Beginner's first kernel CTF with CVE-2017-5123 — Store Halfword Byte-Reverse Indexed

The other kind of kernel hacking

Instead of writing mitigations, memory protections and sanitisers all day, I figured it'd be fun to get the team to try playing for the other team. It's a fun set of skills to learn, and it's a very hands-on way to understand why kernel hardening is so important. To that end, I decided to concoct a simple kernel CTF and enforce some mandatory fun. Putting this together, I had a few rules:

it should be exploiting a real world vulnerability
it should be on Power (since that's what we do around here)
it should be conceptually simple to understand (and not require knowledge of network stacks or sandboxes etc)
it's more important to be educational than to be realistic

So I threw something together and I think it did a decent job of meeting those targets, so let's go through it!

Stage 1: the bug

SYSCALL_DEFINE5(waitid, int, which, pid_t, upid, struct siginfo __user *,
        infop, int, options, struct rusage __user *, ru)
{
    struct rusage r;
    struct waitid_info info = {.status = 0};
    long err = kernel_waitid(which, upid, &info, options, ru ? &r : NULL);
    int signo = 0;
    if (err > 0) {
        signo = SIGCHLD;
        err = 0;
    }

    if (!err) {
        if (ru && copy_to_user(ru, &r, sizeof(struct rusage)))
            return -EFAULT;
    }
    if (!infop)
        return err;

    user_access_begin();
    unsafe_put_user(signo, &infop->si_signo, Efault);
    unsafe_put_user(0, &infop->si_errno, Efault);
    unsafe_put_user((short)info.cause, &infop->si_code, Efault);
    unsafe_put_user(info.pid, &infop->si_pid, Efault);
    unsafe_put_user(info.uid, &infop->si_uid, Efault);
    unsafe_put_user(info.status, &infop->si_status, Efault);
    user_access_end();
    return err;
Efault:
    user_access_end();
    return -EFAULT;
}

This is the implementation of the waitid syscall in Linux v4.13, released in September 2017. For our purposes it doesn't matter what the syscall is supposed to do - there's a serious bug here that will let us do very naughty things. Try and spot it yourself, though it may not be obvious unless you're familiar with the kernel's user access routines.

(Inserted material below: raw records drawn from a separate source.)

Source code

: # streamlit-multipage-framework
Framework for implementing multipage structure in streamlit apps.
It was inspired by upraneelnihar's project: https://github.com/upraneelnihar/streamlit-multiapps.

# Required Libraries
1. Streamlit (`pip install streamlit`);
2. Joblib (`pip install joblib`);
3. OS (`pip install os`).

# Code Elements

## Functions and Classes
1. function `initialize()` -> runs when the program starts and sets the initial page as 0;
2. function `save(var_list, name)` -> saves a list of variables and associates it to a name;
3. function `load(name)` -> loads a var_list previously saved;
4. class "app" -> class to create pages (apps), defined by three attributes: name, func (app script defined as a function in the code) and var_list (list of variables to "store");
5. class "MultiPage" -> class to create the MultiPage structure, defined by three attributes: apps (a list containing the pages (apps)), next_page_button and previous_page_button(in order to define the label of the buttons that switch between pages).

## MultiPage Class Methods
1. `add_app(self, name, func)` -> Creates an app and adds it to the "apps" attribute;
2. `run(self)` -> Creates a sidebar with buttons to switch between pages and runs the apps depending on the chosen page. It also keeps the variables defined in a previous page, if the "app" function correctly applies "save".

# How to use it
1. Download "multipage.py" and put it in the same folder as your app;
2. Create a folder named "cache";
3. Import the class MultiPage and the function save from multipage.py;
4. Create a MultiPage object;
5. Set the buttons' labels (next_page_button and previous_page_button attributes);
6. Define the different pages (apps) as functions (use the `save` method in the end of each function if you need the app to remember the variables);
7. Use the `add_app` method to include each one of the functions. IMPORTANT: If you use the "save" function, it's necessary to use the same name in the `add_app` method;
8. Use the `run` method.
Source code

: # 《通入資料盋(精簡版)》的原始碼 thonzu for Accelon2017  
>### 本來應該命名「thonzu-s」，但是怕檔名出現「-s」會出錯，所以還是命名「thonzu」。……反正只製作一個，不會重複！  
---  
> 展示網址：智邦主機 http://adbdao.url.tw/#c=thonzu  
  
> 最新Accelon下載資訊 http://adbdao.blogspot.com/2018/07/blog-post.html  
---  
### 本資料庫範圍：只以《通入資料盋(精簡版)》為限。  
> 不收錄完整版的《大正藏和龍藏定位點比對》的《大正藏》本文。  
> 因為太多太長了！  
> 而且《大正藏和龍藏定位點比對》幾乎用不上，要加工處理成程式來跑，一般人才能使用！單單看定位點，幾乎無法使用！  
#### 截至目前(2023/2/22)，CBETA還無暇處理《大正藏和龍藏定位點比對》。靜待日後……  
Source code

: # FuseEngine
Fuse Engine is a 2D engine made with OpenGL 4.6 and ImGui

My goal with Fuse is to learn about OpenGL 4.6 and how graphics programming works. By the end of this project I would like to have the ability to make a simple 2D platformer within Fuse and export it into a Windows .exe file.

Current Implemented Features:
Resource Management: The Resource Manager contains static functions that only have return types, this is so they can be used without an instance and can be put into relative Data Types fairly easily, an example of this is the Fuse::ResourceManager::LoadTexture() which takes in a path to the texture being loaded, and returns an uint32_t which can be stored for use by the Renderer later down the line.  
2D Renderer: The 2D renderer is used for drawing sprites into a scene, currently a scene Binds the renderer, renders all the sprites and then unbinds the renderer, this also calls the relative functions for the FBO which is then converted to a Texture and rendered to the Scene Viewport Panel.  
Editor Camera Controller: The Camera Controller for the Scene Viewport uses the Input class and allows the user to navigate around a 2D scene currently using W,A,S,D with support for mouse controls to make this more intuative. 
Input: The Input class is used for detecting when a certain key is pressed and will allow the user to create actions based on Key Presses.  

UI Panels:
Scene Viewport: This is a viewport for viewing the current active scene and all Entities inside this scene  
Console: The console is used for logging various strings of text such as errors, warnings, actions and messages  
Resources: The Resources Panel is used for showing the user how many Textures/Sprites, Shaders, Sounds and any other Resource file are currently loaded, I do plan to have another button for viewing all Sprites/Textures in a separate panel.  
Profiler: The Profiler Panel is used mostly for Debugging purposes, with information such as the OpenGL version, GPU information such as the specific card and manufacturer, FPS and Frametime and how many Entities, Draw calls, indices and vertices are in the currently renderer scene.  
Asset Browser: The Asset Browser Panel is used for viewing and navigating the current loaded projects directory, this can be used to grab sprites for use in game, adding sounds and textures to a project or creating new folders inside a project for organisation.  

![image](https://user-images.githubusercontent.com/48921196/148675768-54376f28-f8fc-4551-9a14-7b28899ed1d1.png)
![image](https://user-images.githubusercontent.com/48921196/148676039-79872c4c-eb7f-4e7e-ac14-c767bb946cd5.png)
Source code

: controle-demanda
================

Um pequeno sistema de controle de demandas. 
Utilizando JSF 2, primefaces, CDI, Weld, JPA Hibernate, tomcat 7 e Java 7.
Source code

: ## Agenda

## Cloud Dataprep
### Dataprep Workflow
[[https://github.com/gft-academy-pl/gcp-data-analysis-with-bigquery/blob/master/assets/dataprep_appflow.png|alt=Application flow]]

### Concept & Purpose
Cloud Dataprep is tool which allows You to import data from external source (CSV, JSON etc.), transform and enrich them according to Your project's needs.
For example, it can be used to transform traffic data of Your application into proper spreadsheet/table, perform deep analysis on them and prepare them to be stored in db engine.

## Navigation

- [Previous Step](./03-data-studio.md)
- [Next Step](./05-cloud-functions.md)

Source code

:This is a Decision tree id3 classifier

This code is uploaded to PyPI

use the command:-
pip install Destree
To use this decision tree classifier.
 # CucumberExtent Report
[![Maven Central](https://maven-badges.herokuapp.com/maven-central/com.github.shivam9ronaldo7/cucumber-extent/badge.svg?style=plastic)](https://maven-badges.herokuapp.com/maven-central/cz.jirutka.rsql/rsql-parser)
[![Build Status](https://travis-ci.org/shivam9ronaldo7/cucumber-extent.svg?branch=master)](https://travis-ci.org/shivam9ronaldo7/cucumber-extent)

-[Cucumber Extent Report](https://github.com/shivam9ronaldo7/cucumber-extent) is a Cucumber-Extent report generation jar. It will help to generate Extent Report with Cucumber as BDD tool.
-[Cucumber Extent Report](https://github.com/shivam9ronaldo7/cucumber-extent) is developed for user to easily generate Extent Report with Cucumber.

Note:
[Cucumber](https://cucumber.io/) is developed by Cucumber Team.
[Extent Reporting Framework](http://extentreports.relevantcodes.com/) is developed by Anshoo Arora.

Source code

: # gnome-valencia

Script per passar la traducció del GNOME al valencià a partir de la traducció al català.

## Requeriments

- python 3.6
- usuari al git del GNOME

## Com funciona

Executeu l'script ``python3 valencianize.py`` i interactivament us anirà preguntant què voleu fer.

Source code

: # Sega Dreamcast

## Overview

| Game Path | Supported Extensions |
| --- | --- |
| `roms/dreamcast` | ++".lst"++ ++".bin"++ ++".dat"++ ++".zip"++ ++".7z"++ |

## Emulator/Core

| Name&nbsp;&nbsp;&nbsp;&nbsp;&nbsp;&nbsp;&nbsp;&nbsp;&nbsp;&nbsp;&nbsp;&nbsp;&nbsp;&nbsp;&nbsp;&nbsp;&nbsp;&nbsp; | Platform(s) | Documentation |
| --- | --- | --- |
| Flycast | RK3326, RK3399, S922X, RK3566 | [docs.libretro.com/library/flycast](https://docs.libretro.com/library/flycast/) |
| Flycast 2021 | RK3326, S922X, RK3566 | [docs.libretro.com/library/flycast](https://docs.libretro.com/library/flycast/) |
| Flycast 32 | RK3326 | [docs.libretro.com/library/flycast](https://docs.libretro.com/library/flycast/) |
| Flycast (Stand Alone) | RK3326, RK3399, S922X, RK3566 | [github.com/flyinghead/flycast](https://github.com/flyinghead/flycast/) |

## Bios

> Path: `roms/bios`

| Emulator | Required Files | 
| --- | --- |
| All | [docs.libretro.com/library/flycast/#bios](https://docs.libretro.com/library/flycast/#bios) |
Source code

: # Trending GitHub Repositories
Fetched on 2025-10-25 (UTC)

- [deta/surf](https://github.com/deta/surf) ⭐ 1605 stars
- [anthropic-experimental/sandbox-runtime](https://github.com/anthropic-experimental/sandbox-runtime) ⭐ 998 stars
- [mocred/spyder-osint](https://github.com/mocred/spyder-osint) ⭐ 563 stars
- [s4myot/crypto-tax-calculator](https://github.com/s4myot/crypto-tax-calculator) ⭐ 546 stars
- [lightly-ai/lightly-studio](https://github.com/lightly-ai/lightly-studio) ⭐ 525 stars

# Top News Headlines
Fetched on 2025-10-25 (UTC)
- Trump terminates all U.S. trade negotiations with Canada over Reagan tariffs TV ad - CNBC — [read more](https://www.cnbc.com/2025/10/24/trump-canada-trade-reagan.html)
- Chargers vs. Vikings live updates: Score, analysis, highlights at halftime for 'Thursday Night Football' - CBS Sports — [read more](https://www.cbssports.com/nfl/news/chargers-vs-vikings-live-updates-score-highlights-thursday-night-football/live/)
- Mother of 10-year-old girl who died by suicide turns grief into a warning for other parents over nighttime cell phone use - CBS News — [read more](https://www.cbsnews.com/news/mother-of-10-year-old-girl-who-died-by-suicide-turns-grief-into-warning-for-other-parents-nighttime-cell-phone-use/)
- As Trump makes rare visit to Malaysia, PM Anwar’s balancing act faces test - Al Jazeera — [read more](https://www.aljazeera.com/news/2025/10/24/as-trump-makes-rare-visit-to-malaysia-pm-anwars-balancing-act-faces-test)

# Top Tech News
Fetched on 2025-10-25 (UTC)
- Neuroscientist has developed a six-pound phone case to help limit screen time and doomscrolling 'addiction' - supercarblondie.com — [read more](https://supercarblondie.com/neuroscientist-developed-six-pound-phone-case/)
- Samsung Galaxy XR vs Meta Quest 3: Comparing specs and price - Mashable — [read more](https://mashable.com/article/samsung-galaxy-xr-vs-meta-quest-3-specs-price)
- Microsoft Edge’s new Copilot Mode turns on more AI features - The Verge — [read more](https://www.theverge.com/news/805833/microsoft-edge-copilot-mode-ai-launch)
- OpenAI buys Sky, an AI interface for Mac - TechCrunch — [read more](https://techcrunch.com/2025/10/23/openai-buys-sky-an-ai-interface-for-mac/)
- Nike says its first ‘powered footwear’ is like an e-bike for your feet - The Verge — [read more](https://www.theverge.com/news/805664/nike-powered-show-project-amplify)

#define put_user(x, ptr)                        \
({                                  \
    __typeof__(*(ptr)) __user *_pu_addr = (ptr);            \
                                    \
    access_ok(_pu_addr, sizeof(*(ptr))) ?               \
          __put_user(x, _pu_addr) : -EFAULT;            \
})

This is put_user() from arch/powerpc/include/asm/uaccess.h. The implementation goes deeper, but this tells us that the normal way the kernel would write to user memory involves calling access_ok() and only performing the write if the access was indeed OK (meaning the address is in user memory, not kernel memory). As the name may suggest, unsafe_put_user() skips that part, and for good reason - sometimes you want to do multiple user accesses at once. With SMAP/PAN/KUAP etc enabled, every put_user() will enable user access, perform its operation then disable it again, which is very inefficient. Instead, patterns like in waitid above are rather common - enable user access, perform a bunch of "unsafe" operations and then disable user access again.

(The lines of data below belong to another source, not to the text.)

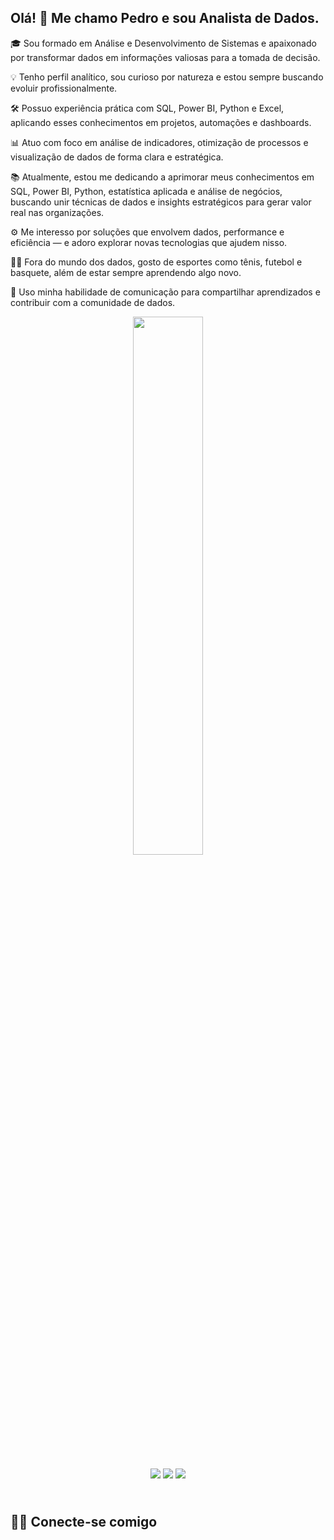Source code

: ## Olá! 👋 Me chamo Pedro e sou Analista de Dados.

🎓 Sou formado em Análise e Desenvolvimento de Sistemas e apaixonado por transformar dados em informações valiosas para a tomada de decisão.

💡 Tenho perfil analítico, sou curioso por natureza e estou sempre buscando evoluir profissionalmente.

🛠️ Possuo experiência prática com SQL, Power BI, Python e Excel, aplicando esses conhecimentos em projetos, automações e dashboards.

📊 Atuo com foco em análise de indicadores, otimização de processos e visualização de dados de forma clara e estratégica.

📚 Atualmente, estou me dedicando a aprimorar meus conhecimentos em SQL, Power BI, Python, estatística aplicada e análise de negócios, buscando unir técnicas de dados e insights estratégicos para gerar valor real nas organizações.

⚙️ Me interesso por soluções que envolvem dados, performance e eficiência — e adoro explorar novas tecnologias que ajudem nisso.

🏃‍♂️ Fora do mundo dos dados, gosto de esportes como tênis, futebol e basquete, além de estar sempre aprendendo algo novo.

💬 Uso minha habilidade de comunicação para compartilhar aprendizados e contribuir com a comunidade de dados.

<div align="center">
  <img width="47%" src="https://github-readme-stats.vercel.app/api/top-langs/?username=PedroPcode&layout=compact" />
</div>

<div align="center" style="margin-top: 10px;">
  <img src="https://img.shields.io/badge/SQL%20Server-003B57.svg?style=for-the-badge&logo=databricks&logoColor=white" />
  <img src="https://img.shields.io/badge/power_bi-F2C811?style=for-the-badge&logo=powerbi&logoColor=black" />
  <img src="https://img.shields.io/badge/python-3776AB.svg?style=for-the-badge&logo=python&logoColor=white" />
</div>




## <br /> 🙋‍♂️ Conecte-se comigo
  <a  href="https://www.linkedin.com/in/pedro-pimenta-85b517289/">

The bug in waitid is that access_ok() is never called, and thus there is no validation that the user provided pointer *infop is pointing to user memory instead of kernel memory. Calling waitid and pointing into kernel memory allows unprivileged users to write into whatever they're pointing at. Neat! This is CVE-2017-5123, summarised as "Insufficient data validation in waitid allowed an user to escape sandboxes on Linux". It's a primitive that can be used for more than that, but that's what its discoverer used it for, escaping the Chrome sandbox.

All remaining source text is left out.